Tesla reports another record quarter of production but there are hints of some bumps in the road ahead.
The company is generating huge amounts of free cash flow, even while building out two new factories.
But a weak stock market and looming recession could affect Tesla.
In full disclosure I have owned and driven a Tesla Model S since 2016. My current model is a black 2021 Plaid.
I have owned shares of Tesla for most of the last six years but sold my shares in two batches in 2021. I am waiting for a good entry point to become a shareholder again.
Tesla is not immune to the current bear market in stocks, caused, among other things, by rising interest rates. As long as central bankers must raise rates to fight inflation, the risk of a recession looms large and stock prices will struggle.
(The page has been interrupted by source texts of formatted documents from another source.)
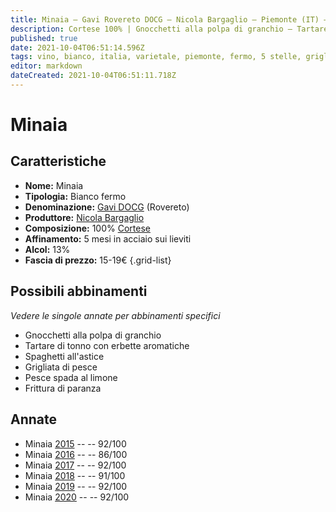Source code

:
 ```yaml
---
title: Minaia – Gavi Rovereto DOCG – Nicola Bargaglio – Piemonte (IT) – 15-19€ – 3★-5★
description: Cortese 100% | Gnocchetti alla polpa di granchio – Tartare di tonno – Spaghetti all'astice – Grigliata di pesce – Pesce spada al limone – Frittura di paranza
published: true
date: 2021-10-04T06:51:14.596Z
tags: vino, bianco, italia, varietale, piemonte, fermo, 5 stelle, grigliata di pesce, cortese, Prezzi: 15-19€, tartare di tonno, gnocchetti alla polpa di granchio, spaghetti all'astice, pesce spada al limone, Frittura di paranza
editor: markdown
dateCreated: 2021-10-04T06:51:11.718Z
---
```


 # Minaia

## Caratteristiche
- **Nome:** Minaia
- **Tipologia:** Bianco fermo
- **Denominazione:** [Gavi DOCG](/denominazioni/Italia/Piemonte/DOCG/Gavi) (Rovereto)
- **Produttore:** [Nicola Bargaglio](/produttori/Italia/Piemonte/Nicola-Bargaglio)
- **Composizione:** 100% [Cortese](/vitigni/Italia/bacca-bianca/cortese)
- **Affinamento:** 5 mesi in acciaio sui lieviti 
- **Alcol:** 13%
- **Fascia di prezzo:** 15-19€
{.grid-list}



## Possibili abbinamenti
*Vedere le singole annate per abbinamenti specifici*

- Gnocchetti alla polpa di granchio
- Tartare di tonno con erbette aromatiche
- Spaghetti all'astice
- Grigliata di pesce
- Pesce spada al limone
- Frittura di paranza


## Annate

- Minaia [2015](vini/Italia/Piemonte/Nicola-Bargaglio/Gavi-dei-Gavi-Etichetta-Nera/2015) -- <span class="star-5"></span>  -- 92/100
- Minaia [2016](vini/Italia/Piemonte/Nicola-Bargaglio/Gavi-dei-Gavi-Etichetta-Nera/2016) -- <span class="star-3"></span>  -- 86/100
- Minaia [2017](vini/Italia/Piemonte/Nicola-Bargaglio/Gavi-dei-Gavi-Etichetta-Nera/2017) -- <span class="star-5"></span>  -- 92/100
- Minaia [2018](vini/Italia/Piemonte/Nicola-Bargaglio/Gavi-dei-Gavi-Etichetta-Nera/2018) -- <span class="star-5"></span>  -- 91/100
- Minaia [2019](vini/Italia/Piemonte/Nicola-Bargaglio/Gavi-dei-Gavi-Etichetta-Nera/2019) -- <span class="star-5"></span>  -- 92/100
- Minaia [2020](vini/Italia/Piemonte/Nicola-Bargaglio/Gavi-dei-Gavi-Etichetta-Nera/2020) -- <span class="star-5"></span>  -- 92/100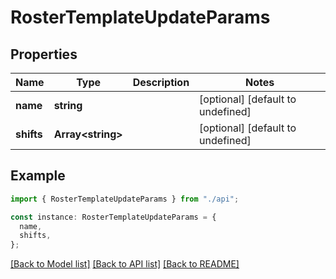 # RosterTemplateUpdateParams

## Properties

| Name       | Type                    | Description | Notes                             |
| ---------- | ----------------------- | ----------- | --------------------------------- |
| **name**   | **string**              |             | [optional] [default to undefined] |
| **shifts** | **Array&lt;string&gt;** |             | [optional] [default to undefined] |

## Example

```typescript
import { RosterTemplateUpdateParams } from "./api";

const instance: RosterTemplateUpdateParams = {
  name,
  shifts,
};
```

[[Back to Model list]](../README.md#documentation-for-models) [[Back to API list]](../README.md#documentation-for-api-endpoints) [[Back to README]](../README.md)

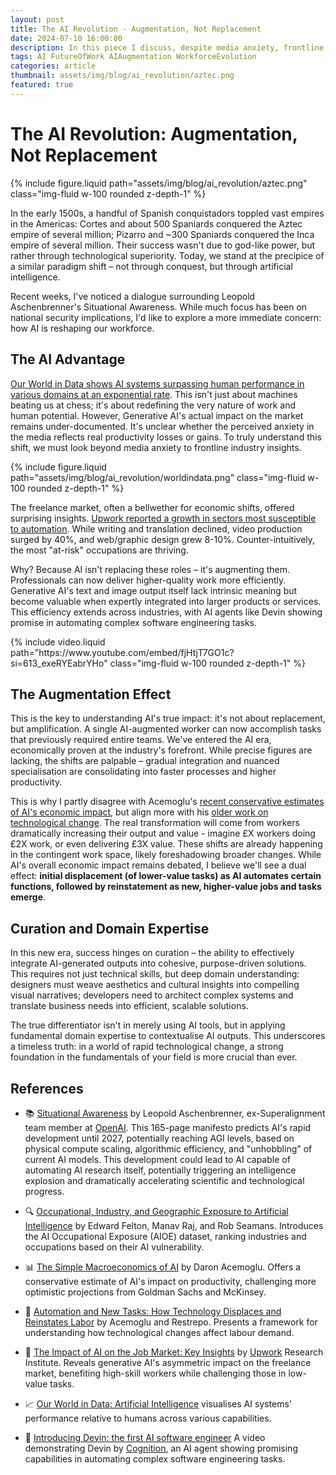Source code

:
 ```yaml
---
layout: post
title: The AI Revolution - Augmentation, Not Replacement
date: 2024-07-10 16:00:00
description: In this piece I discuss, despite media anxiety, frontline industries show AI augmenting rather than replacing jobs, with unexpected growth in "at-risk" sectors.
tags: AI FutureOfWork AIAugmentation WorkforceEvolution
categories: article
thumbnail: assets/img/blog/ai_revolution/aztec.png
featured: true
---
```


# The AI Revolution: Augmentation, Not Replacement

<div class="row mt-3">
    <div class="col-12 mt-3 mt-md-0">
        {% include figure.liquid path="assets/img/blog/ai_revolution/aztec.png" class="img-fluid w-100 rounded z-depth-1" %}
    </div>
</div>

In the early 1500s, a handful of Spanish conquistadors toppled vast empires in the Americas: Cortes and about 500 Spaniards conquered the Aztec empire of several million; Pizarro and ~300 Spaniards conquered the Inca empire of several million. Their success wasn't due to god-like power, but rather through technological superiority. Today, we stand at the precipice of a similar paradigm shift – not through conquest, but through artificial intelligence.

Recent weeks, I've noticed a dialogue surrounding Leopold Aschenbrenner's Situational Awareness. While much focus has been on national security implications, I'd like to explore a more immediate concern: how AI is reshaping our workforce.

## The AI Advantage

[Our World in Data shows AI systems surpassing human performance in various domains at an exponential rate](https://ourworldindata.org/artificial-intelligence). This isn't just about machines beating us at chess; it's about redefining the very nature of work and human potential. However, Generative AI's actual impact on the market remains under-documented. It's unclear whether the perceived anxiety in the media reflects real productivity losses or gains. To truly understand this shift, we must look beyond media anxiety to frontline industry insights.

<div class="row mt-3">
    <div class="col-12 mt-3 mt-md-0">
        {% include figure.liquid path="assets/img/blog/ai_revolution/worldindata.png" class="img-fluid w-100 rounded z-depth-1" %}
    </div>
</div>

The freelance market, often a bellwether for economic shifts, offered surprising insights. [Upwork reported a growth in sectors most susceptible to automation](https://www.upwork.com/research/generative-ai-work-value). While writing and translation declined, video production surged by 40%, and web/graphic design grew 8-10%. Counter-intuitively, the most "at-risk" occupations are thriving.

Why? Because AI isn't replacing these roles – it's augmenting them. Professionals can now deliver higher-quality work more efficiently. Generative AI's text and image output itself lack intrinsic meaning but become valuable when expertly integrated into larger products or services. This efficiency extends across industries, with AI agents like Devin showing promise in automating complex software engineering tasks.

<div class="row mt-3">
    <div class="col-sm mt-3 mt-md-0">
        {% include video.liquid path="https://www.youtube.com/embed/fjHtjT7GO1c?si=613_exeRYEabrYHo" class="img-fluid w-100 rounded z-depth-1" %}
    </div>
</div>

## The Augmentation Effect

This is the key to understanding AI's true impact: it's not about replacement, but amplification. A single AI-augmented worker can now accomplish tasks that previously required entire teams. We've entered the AI era, economically proven at the industry's forefront. While precise figures are lacking, the shifts are palpable – gradual integration and nuanced specialisation are consolidating into faster processes and higher productivity.

This is why I partly disagree with Acemoglu's [recent conservative estimates of AI's economic impact](https://economics.mit.edu/sites/default/files/2024-04/The%20Simple%20Macroeconomics%20of%20AI.pdf), but align more with his [older work on technological change](https://www.aeaweb.org/articles?id=10.1257/jep.33.2.3). The real transformation will come from workers dramatically increasing their output and value - imagine £X workers doing £2X work, or even delivering £3X value. These shifts are already happening in the contingent work space, likely foreshadowing broader changes. While AI's overall economic impact remains debated, I believe we'll see a dual effect: **initial displacement (of lower-value tasks) as AI automates certain functions, followed by reinstatement as new, higher-value jobs and tasks emerge**. 

## Curation and Domain Expertise

In this new era, success hinges on curation – the ability to effectively integrate AI-generated outputs into cohesive, purpose-driven solutions. This requires not just technical skills, but deep domain understanding: designers must weave aesthetics and cultural insights into compelling visual narratives; developers need to architect complex systems and translate business needs into efficient, scalable solutions.

The true differentiator isn't in merely using AI tools, but in applying fundamental domain expertise to contextualise AI outputs. This underscores a timeless truth: in a world of rapid technological change, a strong foundation in the fundamentals of your field is more crucial than ever.

## References 

* 📚 [Situational Awareness](https://situational-awareness.ai/wp-content/uploads/2024/06/situationalawareness.pdf) by Leopold Aschenbrenner, ex-Superalignment team member at [OpenAI](https://openai.com/). This 165-page manifesto predicts AI's rapid development until 2027, potentially reaching AGI levels, based on physical compute scaling, algorithmic efficiency, and "unhobbling" of current AI models. This development could lead to AI capable of automating AI research itself, potentially triggering an intelligence explosion and dramatically accelerating scientific and technological progress.

* 🔍 [Occupational, Industry, and Geographic Exposure to Artificial Intelligence](https://doi.org/10.1002/smj.3286) by Edward Felton, Manav Raj, and Rob Seamans. Introduces the AI Occupational Exposure (AIOE) dataset, ranking industries and occupations based on their AI vulnerability.

* 📊 [The Simple Macroeconomics of AI](https://economics.mit.edu/sites/default/files/2024-04/The%20Simple%20Macroeconomics%20of%20AI.pdf) by Daron Acemoglu. Offers a conservative estimate of AI's impact on productivity, challenging more optimistic projections from Goldman Sachs and McKinsey.

* 🔄 [Automation and New Tasks: How Technology Displaces and Reinstates Labor](https://www.aeaweb.org/articles?id=10.1257/jep.33.2.3) by Acemoglu and Restrepo. Presents a framework for understanding how technological changes affect labour demand.

* 💼 [The Impact of AI on the Job Market: Key Insights](https://www.upwork.com/research/generative-ai-work-value) by [Upwork](https://www.upwork.com/) Research Institute. Reveals generative AI's asymmetric impact on the freelance market, benefiting high-skill workers while challenging those in low-value tasks.

* 📈 [Our World in Data: Artificial Intelligence](https://ourworldindata.org/artificial-intelligence) visualises AI systems' performance relative to humans across various capabilities.

* 🤖 [Introducing Devin: the first AI software engineer](https://youtu.be/fjHtjT7GO1c?si=514LxM3jbaS-eQv) A video demonstrating Devin by [Cognition](https://www.cognition.ai/), an AI agent showing promising capabilities in automating complex software engineering tasks.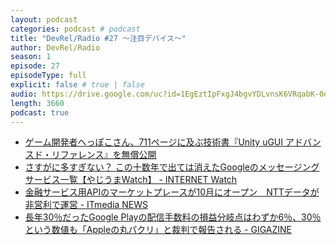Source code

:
 ```yaml
---
layout: podcast
categories: podcast # podcast
title: "DevRel/Radio #27 〜注目デバイス〜"
author: DevRel/Radio
season: 1
episode: 27
episodeType: full
explicit: false # true | false
audio: https://drive.google.com/uc?id=1EgEztIpFxgJ4bgvYDLvnsK6VRqabK-0o
length: 3660
podcast: true
---
```


- [ゲーム開発者へっぽこさん、711ページに及ぶ技術書『Unity uGUI アドバンスド・リファレンス』を無償公開](http://www.gamecast-blog.com/archives/65984837.html)
- [さすがに多すぎない？ この十数年で出ては消えたGoogleのメッセージングサービス一覧【やじうまWatch】 - INTERNET Watch](https://internet.watch.impress.co.jp/docs/yajiuma/1347533.html)
- [金融サービス用APIのマーケットプレースが10月にオープン　NTTデータが非営利で運営 - ITmedia NEWS](https://www.itmedia.co.jp/news/articles/2108/31/news168.html)
- [長年30％だったGoogle Playの配信手数料の損益分岐点はわずか6％、30％という数値も「Appleの丸パクリ」と裁判で報告される - GIGAZINE](https://gigazine.net/news/20210830-google-play-30-percent-copying-apple/)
On the positive side for Tesla, on a longer-term basis, there is growing sales momentum with increased consumer interest in switching to electric vehicles. Since there are a total of one billion ICE vehicles on the road in the world, and more than 300 million in the US alone, the market opportunity for makers of electric vehicles is huge and will be for decades to come. And Tesla is the leader. New opportunities with light trucks, which are not available yet, could drive US sales much higher for both Tesla and Ford.
The most recent quarterly report was released October 19. You can access the 29-page report here.
The numbers were excellent:
- Free cash flow of $8.9 billion latest 12 months (all numbers in US dollars)
- $3.7 billion in operating income
- 27.9 percent automotive gross margin (the leader in the automotive industry)
- Revenues up 55 percent in the latest 12 months
- Operating expenses up 2 percent in the latest 12 months
- Net income up 102 percent
Tesla is spending money on ramping up two new factories in Berlin, Germany and Austin, Texas. Tesla is converting battery cell production to the new, larger 4680 platform.
Tesla is currently able to produce vehicles at the rate of about 2 million per year, but plans are to grow production capacity by 50 percent annually. New plants will be announced soon, perhaps in Mexico and Canada and elsewhere. The Cybertruck and the Semi rollouts are imminent.
The goal of 50 percent annual increase in production and sales is aggressive. Tesla restated that goal in the recent report. If that pace is maintained to 2027, production would be about 15 million vehicles, which means adding more than ten new factories in less than five years.
A hint of a bump in the road appeared October 24, 2022, when Tesla announced a reduction in the selling price of some vehicles in China. Is that a sign of weak demand? With very high gross margins Tesla has room to reduce prices, but it will be impossible to increase production as planned, if demand slows during a recession.